__What is required__:
From the first record to the last, write each one out again exactly.

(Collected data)
────────────────────
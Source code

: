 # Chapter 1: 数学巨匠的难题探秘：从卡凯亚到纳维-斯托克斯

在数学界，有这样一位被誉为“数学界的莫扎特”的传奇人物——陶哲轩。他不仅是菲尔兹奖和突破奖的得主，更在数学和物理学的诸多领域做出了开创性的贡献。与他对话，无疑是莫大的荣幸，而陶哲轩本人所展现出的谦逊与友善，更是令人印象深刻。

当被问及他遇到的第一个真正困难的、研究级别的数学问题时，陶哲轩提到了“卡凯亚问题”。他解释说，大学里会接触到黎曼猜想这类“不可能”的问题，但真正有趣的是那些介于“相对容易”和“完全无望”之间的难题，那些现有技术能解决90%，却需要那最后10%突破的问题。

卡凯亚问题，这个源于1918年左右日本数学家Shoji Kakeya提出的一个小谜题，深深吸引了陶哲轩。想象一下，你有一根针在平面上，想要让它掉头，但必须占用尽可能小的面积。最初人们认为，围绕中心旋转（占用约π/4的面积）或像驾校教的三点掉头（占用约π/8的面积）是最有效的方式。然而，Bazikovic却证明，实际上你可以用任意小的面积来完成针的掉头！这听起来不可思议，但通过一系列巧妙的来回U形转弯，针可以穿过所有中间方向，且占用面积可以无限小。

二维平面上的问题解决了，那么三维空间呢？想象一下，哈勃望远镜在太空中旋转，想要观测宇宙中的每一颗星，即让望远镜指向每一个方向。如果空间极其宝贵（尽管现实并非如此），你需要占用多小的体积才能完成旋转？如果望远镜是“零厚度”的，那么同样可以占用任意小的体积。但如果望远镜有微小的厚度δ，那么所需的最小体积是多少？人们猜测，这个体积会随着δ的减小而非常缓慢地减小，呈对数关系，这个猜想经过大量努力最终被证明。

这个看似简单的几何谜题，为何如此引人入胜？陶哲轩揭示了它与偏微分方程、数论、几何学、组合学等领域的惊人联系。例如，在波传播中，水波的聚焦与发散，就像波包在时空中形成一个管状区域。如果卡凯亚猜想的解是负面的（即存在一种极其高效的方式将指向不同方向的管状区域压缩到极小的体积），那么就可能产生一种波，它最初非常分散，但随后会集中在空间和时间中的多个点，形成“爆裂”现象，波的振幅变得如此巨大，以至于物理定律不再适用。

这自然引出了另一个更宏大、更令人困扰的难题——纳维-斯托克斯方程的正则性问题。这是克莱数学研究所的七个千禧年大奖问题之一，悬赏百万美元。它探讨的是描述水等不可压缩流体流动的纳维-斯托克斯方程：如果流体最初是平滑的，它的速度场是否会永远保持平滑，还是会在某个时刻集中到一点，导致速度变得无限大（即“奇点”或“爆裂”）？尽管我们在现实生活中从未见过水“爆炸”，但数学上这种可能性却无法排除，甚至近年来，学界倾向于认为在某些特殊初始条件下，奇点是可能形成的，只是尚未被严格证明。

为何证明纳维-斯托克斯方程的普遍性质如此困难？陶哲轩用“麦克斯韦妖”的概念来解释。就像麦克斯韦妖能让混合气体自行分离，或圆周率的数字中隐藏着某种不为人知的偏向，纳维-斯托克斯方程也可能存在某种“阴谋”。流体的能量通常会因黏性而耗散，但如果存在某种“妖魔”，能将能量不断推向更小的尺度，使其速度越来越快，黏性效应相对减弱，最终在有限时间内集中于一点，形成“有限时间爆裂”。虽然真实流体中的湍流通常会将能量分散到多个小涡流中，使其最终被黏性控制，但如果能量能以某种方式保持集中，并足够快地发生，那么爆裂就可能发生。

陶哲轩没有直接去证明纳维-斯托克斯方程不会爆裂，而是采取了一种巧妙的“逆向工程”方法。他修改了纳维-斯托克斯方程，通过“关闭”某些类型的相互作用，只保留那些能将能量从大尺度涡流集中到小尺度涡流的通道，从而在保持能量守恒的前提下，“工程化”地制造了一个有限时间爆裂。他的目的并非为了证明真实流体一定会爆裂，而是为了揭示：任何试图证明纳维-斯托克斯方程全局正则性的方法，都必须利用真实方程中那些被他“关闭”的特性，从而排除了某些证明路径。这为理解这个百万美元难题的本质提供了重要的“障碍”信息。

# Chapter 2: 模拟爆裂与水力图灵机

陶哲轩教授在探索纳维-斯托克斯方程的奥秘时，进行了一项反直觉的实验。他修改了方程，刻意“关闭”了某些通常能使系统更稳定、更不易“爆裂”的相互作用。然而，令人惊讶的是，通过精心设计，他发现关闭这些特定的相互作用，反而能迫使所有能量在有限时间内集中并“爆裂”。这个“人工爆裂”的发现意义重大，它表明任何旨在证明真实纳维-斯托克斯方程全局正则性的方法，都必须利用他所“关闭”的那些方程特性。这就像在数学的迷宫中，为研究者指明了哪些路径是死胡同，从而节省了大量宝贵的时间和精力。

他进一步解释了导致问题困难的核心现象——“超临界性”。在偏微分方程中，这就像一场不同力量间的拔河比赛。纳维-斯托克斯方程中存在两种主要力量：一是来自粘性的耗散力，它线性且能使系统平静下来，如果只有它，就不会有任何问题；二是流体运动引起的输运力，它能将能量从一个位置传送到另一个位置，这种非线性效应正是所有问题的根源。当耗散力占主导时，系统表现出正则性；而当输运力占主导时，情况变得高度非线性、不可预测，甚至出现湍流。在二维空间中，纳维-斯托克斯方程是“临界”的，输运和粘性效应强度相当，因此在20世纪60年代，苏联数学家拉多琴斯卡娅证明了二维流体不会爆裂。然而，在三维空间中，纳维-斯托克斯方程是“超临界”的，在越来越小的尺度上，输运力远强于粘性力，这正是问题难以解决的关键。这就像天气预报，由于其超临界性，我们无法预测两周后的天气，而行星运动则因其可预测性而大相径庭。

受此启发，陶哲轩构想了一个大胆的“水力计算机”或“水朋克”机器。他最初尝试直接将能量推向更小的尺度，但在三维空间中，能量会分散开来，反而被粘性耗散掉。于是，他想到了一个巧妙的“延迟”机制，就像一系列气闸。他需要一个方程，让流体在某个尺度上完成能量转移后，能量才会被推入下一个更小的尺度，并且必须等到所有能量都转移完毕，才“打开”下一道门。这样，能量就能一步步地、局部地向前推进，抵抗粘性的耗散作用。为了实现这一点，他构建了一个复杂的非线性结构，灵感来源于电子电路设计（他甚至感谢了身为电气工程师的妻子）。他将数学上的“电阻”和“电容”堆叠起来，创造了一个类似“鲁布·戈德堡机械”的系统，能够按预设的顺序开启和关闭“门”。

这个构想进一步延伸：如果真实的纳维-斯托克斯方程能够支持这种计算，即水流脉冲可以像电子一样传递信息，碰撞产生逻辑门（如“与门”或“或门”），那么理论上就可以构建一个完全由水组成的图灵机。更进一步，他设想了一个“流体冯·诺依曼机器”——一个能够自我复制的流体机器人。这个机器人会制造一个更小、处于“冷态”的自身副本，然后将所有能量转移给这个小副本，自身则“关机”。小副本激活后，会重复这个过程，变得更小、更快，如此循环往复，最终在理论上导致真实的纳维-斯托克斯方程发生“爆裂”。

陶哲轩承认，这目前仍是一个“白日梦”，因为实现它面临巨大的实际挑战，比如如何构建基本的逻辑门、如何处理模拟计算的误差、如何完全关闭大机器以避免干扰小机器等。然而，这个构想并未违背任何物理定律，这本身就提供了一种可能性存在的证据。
────────────────────
__Completed exercise__:
Source code

: # Chapter 1: 数学巨匠的难题探秘：从卡凯亚到纳维-斯托克斯

在数学界，有这样一位被誉为“数学界的莫扎特”的传奇人物——陶哲轩。他不仅是菲尔兹奖和突破奖的得主，更在数学和物理学的诸多领域做出了开创性的贡献。与他对话，无疑是莫大的荣幸，而陶哲轩本人所展现出的谦逊与友善，更是令人印象深刻。

当被问及他遇到的第一个真正困难的、研究级别的数学问题时，陶哲轩提到了“卡凯亚问题”。他解释说，大学里会接触到黎曼猜想这类“不可能”的问题，但真正有趣的是那些介于“相对容易”和“完全无望”之间的难题，那些现有技术能解决90%，却需要那最后10%突破的问题。

卡凯亚问题，这个源于1918年左右日本数学家Shoji Kakeya提出的一个小谜题，深深吸引了陶哲轩。想象一下，你有一根针在平面上，想要让它掉头，但必须占用尽可能小的面积。最初人们认为，围绕中心旋转（占用约π/4的面积）或像驾校教的三点掉头（占用约π/8的面积）是最有效的方式。然而，Bazikovic却证明，实际上你可以用任意小的面积来完成针的掉头！这听起来不可思议，但通过一系列巧妙的来回U形转弯，针可以穿过所有中间方向，且占用面积可以无限小。

二维平面上的问题解决了，那么三维空间呢？想象一下，哈勃望远镜在太空中旋转，想要观测宇宙中的每一颗星，即让望远镜指向每一个方向。如果空间极其宝贵（尽管现实并非如此），你需要占用多小的体积才能完成旋转？如果望远镜是“零厚度”的，那么同样可以占用任意小的体积。但如果望远镜有微小的厚度δ，那么所需的最小体积是多少？人们猜测，这个体积会随着δ的减小而非常缓慢地减小，呈对数关系，这个猜想经过大量努力最终被证明。

这个看似简单的几何谜题，为何如此引人入胜？陶哲轩揭示了它与偏微分方程、数论、几何学、组合学等领域的惊人联系。例如，在波传播中，水波的聚焦与发散，就像波包在时空中形成一个管状区域。如果卡凯亚猜想的解是负面的（即存在一种极其高效的方式将指向不同方向的管状区域压缩到极小的体积），那么就可能产生一种波，它最初非常分散，但随后会集中在空间和时间中的多个点，形成“爆裂”现象，波的振幅变得如此巨大，以至于物理定律不再适用。

这自然引出了另一个更宏大、更令人困扰的难题——纳维-斯托克斯方程的正则性问题。这是克莱数学研究所的七个千禧年大奖问题之一，悬赏百万美元。它探讨的是描述水等不可压缩流体流动的纳维-斯托克斯方程：如果流体最初是平滑的，它的速度场是否会永远保持平滑，还是会在某个时刻集中到一点，导致速度变得无限大（即“奇点”或“爆裂”）？尽管我们在现实生活中从未见过水“爆炸”，但数学上这种可能性却无法排除，甚至近年来，学界倾向于认为在某些特殊初始条件下，奇点是可能形成的，只是尚未被严格证明。

为何证明纳维-斯托克斯方程的普遍性质如此困难？陶哲轩用“麦克斯韦妖”的概念来解释。就像麦克斯韦妖能让混合气体自行分离，或圆周率的数字中隐藏着某种不为人知的偏向，纳维-斯托克斯方程也可能存在某种“阴谋”。流体的能量通常会因黏性而耗散，但如果存在某种“妖魔”，能将能量不断推向更小的尺度，使其速度越来越快，黏性效应相对减弱，最终在有限时间内集中于一点，形成“有限时间爆裂”。虽然真实流体中的湍流通常会将能量分散到多个小涡流中，使其最终被黏性控制，但如果能量能以某种方式保持集中，并足够快地发生，那么爆裂就可能发生。

陶哲轩没有直接去证明纳维-斯托克斯方程不会爆裂，而是采取了一种巧妙的“逆向工程”方法。他修改了纳维-斯托克斯方程，通过“关闭”某些类型的相互作用，只保留那些能将能量从大尺度涡流集中到小尺度涡流的通道，从而在保持能量守恒的前提下，“工程化”地制造了一个有限时间爆裂。他的目的并非为了证明真实流体一定会爆裂，而是为了揭示：任何试图证明纳维-斯托克斯方程全局正则性的方法，都必须利用真实方程中那些被他“关闭”的特性，从而排除了某些证明路径。这为理解这个百万美元难题的本质提供了重要的“障碍”信息。

# Chapter 2: 模拟爆裂与水力图灵机

陶哲轩教授在探索纳维-斯托克斯方程的奥秘时，进行了一项反直觉的实验。他修改了方程，刻意“关闭”了某些通常能使系统更稳定、更不易“爆裂”的相互作用。然而，令人惊讶的是，通过精心设计，他发现关闭这些特定的相互作用，反而能迫使所有能量在有限时间内集中并“爆裂”。这个“人工爆裂”的发现意义重大，它表明任何旨在证明真实纳维-斯托克斯方程全局正则性的方法，都必须利用他所“关闭”的那些方程特性。这就像在数学的迷宫中，为研究者指明了哪些路径是死胡同，从而节省了大量宝贵的时间和精力。

他进一步解释了导致问题困难的核心现象——“超临界性”。在偏微分方程中，这就像一场不同力量间的拔河比赛。纳维-斯托克斯方程中存在两种主要力量：一是来自粘性的耗散力，它线性且能使系统平静下来，如果只有它，就不会有任何问题；二是流体运动引起的输运力，它能将能量从一个位置传送到另一个位置，这种非线性效应正是所有问题的根源。当耗散力占主导时，系统表现出正则性；而当输运力占主导时，情况变得高度非线性、不可预测，甚至出现湍流。在二维空间中，纳维-斯托克斯方程是“临界”的，输运和粘性效应强度相当，因此在20世纪60年代，苏联数学家拉多琴斯卡娅证明了二维流体不会爆裂。然而，在三维空间中，纳维-斯托克斯方程是“超临界”的，在越来越小的尺度上，输运力远强于粘性力，这正是问题难以解决的关键。这就像天气预报，由于其超临界性，我们无法预测两周后的天气，而行星运动则因其可预测性而大相径庭。

受此启发，陶哲轩构想了一个大胆的“水力计算机”或“水朋克”机器。他最初尝试直接将能量推向更小的尺度，但在三维空间中，能量会分散开来，反而被粘性耗散掉。于是，他想到了一个巧妙的“延迟”机制，就像一系列气闸。他需要一个方程，让流体在某个尺度上完成能量转移后，能量才会被推入下一个更小的尺度，并且必须等到所有能量都转移完毕，才“打开”下一道门。这样，能量就能一步步地、局部地向前推进，抵抗粘性的耗散作用。为了实现这一点，他构建了一个复杂的非线性结构，灵感来源于电子电路设计（他甚至感谢了身为电气工程师的妻子）。他将数学上的“电阻”和“电容”堆叠起来，创造了一个类似“鲁布·戈德堡机械”的系统，能够按预设的顺序开启和关闭“门”。

这个构想进一步延伸：如果真实的纳维-斯托克斯方程能够支持这种计算，即水流脉冲可以像电子一样传递信息，碰撞产生逻辑门（如“与门”或“或门”），那么理论上就可以构建一个完全由水组成的图灵机。更进一步，他设想了一个“流体冯·诺依曼机器”——一个能够自我复制的流体机器人。这个机器人会制造一个更小、处于“冷态”的自身副本，然后将所有能量转移给这个小副本，自身则“关机”。小副本激活后，会重复这个过程，变得更小、更快，如此循环往复，最终在理论上导致真实的纳维-斯托克斯方程发生“爆裂”。

陶哲轩承认，这目前仍是一个“白日梦”，因为实现它面临巨大的实际挑战，比如如何构建基本的逻辑门、如何处理模拟计算的误差、如何完全关闭大机器以避免干扰小机器等。然而，这个构想并未违背任何物理定律，这本身就提供了一种可能性存在的证据。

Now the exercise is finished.